Why Isn’t The Guy Who Designed Beats Going To Work For Apple Too?

Why Isn’t The Guy Who Designed Beats Going To Work For Apple Too?

When Apple bought Beats earlier this week, it also got two high-profile new employees. Dr Dre is going to work for Apple. So is music mogul Jimmy Iovine. But there’s one surprise: Robert Brunner, the industrial designer behind Beats, is not coming along for the ride. Maybe because he worked at Apple 25 years ago.

Through his company, Ammunition, Brunner released a statement yesterday praising the sale, saying he was “absolutely thrilled” that Beats was becoming part of Apple. But it seems that part of the deal was wresting the design away from Brunner himself:

Over the next few months, the design for Beats will transition away from Ammunition. It’s tough to step down as Chief Designer for a brand I take so much pride in, but it certainly makes it easier knowing we are handing the reigns over to one of the world’s most successful design teams.

Why isn’t this acclaimed designer part of the package? Iovine and Dre are definitely going to join Apple full-time (with the official titles “Jimmy” and “Dre”), spending as much time as possible in Cupertino. The fact that Brunner — whom it could be argued is just as critical to the operation as Iovine and Dre — is not part of the equation raises some questions. It could be saying something about the way that Apple itself sees the sale. Or it could be bad blood between Brunner and his former employer.

First, let’s look at the acquisition itself. It’s Apple’s most expensive of all time, and most high-profile hardware takeover. Would it surprise you that Jony Ive would want complete design control over a new product line that it’s bringing onboard?
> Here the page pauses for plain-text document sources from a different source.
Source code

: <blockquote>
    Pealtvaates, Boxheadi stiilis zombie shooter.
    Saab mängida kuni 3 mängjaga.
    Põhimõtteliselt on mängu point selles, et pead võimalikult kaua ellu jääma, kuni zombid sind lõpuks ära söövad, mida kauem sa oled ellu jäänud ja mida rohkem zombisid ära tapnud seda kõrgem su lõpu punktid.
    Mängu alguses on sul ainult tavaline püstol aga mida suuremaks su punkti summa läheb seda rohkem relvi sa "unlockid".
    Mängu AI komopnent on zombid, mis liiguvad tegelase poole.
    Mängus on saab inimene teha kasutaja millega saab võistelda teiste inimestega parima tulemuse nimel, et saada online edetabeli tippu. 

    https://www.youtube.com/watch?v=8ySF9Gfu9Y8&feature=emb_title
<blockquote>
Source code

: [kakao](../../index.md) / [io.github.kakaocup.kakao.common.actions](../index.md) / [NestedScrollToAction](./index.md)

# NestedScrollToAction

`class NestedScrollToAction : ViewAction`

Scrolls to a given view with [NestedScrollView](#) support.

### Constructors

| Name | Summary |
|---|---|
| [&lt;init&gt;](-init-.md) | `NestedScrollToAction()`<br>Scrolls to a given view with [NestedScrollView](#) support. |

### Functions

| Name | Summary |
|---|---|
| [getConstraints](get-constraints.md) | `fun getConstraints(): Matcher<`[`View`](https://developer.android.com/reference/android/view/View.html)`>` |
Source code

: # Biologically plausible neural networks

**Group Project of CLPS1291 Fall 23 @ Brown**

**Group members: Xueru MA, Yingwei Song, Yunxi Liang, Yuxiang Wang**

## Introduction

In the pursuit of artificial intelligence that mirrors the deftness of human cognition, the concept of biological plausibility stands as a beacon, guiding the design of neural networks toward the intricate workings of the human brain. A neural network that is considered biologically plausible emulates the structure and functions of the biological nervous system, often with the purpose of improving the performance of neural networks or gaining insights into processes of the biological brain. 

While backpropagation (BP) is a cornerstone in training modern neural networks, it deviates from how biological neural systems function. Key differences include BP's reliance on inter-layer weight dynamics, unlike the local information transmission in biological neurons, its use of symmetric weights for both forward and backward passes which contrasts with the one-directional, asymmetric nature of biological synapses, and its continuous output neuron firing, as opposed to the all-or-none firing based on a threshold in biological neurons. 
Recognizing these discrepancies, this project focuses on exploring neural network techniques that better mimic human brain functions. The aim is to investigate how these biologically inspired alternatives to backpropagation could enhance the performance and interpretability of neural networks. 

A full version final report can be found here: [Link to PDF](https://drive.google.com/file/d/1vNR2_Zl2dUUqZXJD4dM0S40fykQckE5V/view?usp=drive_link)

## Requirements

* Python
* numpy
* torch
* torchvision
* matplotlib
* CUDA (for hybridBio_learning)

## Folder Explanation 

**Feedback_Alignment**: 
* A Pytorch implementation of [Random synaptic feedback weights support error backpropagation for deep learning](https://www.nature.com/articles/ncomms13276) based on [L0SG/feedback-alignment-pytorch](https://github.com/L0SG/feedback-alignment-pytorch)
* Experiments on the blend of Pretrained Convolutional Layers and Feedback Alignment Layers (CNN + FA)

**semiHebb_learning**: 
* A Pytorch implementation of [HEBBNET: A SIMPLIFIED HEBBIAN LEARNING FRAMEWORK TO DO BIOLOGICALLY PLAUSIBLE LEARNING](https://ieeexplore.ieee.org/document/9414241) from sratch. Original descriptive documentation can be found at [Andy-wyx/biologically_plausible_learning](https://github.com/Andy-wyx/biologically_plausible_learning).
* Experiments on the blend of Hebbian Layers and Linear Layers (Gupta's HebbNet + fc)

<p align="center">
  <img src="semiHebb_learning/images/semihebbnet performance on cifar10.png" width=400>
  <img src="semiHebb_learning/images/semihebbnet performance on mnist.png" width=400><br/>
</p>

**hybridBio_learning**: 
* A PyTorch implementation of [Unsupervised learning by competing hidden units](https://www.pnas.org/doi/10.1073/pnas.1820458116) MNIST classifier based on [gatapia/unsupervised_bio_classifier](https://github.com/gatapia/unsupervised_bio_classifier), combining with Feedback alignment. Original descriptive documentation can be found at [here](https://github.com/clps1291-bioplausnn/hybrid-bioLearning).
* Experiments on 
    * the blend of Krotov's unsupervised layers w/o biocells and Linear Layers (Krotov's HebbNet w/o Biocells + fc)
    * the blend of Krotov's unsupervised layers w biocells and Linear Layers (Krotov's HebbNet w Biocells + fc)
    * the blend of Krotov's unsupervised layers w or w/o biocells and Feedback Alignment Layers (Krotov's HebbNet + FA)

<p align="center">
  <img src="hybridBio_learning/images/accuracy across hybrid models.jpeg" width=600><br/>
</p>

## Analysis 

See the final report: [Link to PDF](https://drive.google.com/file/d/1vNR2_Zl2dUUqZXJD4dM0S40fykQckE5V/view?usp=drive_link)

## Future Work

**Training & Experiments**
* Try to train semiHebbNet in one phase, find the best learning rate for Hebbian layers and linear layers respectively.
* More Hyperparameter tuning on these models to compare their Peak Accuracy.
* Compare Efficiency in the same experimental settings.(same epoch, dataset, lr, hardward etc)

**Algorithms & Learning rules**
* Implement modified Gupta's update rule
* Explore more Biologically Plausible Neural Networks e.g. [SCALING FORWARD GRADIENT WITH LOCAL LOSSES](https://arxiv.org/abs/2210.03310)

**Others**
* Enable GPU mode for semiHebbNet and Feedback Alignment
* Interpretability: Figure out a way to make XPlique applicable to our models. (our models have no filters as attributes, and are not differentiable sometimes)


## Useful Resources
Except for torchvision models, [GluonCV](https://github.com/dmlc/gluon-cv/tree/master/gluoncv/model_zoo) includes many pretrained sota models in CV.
Not at all. This could very well be Apple’s mandate: Bring all the design in-house and tell the designer to “step down.”

But the move could also highlight the fact that Apple is far more interested in the Beats Music part of the deal than Beats Electronics. Apple’s plan isn’t about making better audio devices, it’s about consuming a real industry threat: a rising iTunes competitor. The sale is likely more about the streaming service — and Iovine and Dre’s music industry prowess — than it is in the actual headphone technology itself. Brunner isn’t essential to the Music side of the business.

But there’s also some history here between Brunner and Apple — quite a bit of it. Brunner was the one who originally founded Apple’s industrial design department in 1989. He was the person who hired a young Jonathan Ive, whose minimalist style would eventually come to define the brand. In this excellent oral history of Apple published by Fast Company, Brunner pokes at the fact that Ive’s fame eventually eclipsed his own: “I sometimes joke that when I die, my tombstone will say, ‘Here lies the guy who hired Jonathan Ive.’”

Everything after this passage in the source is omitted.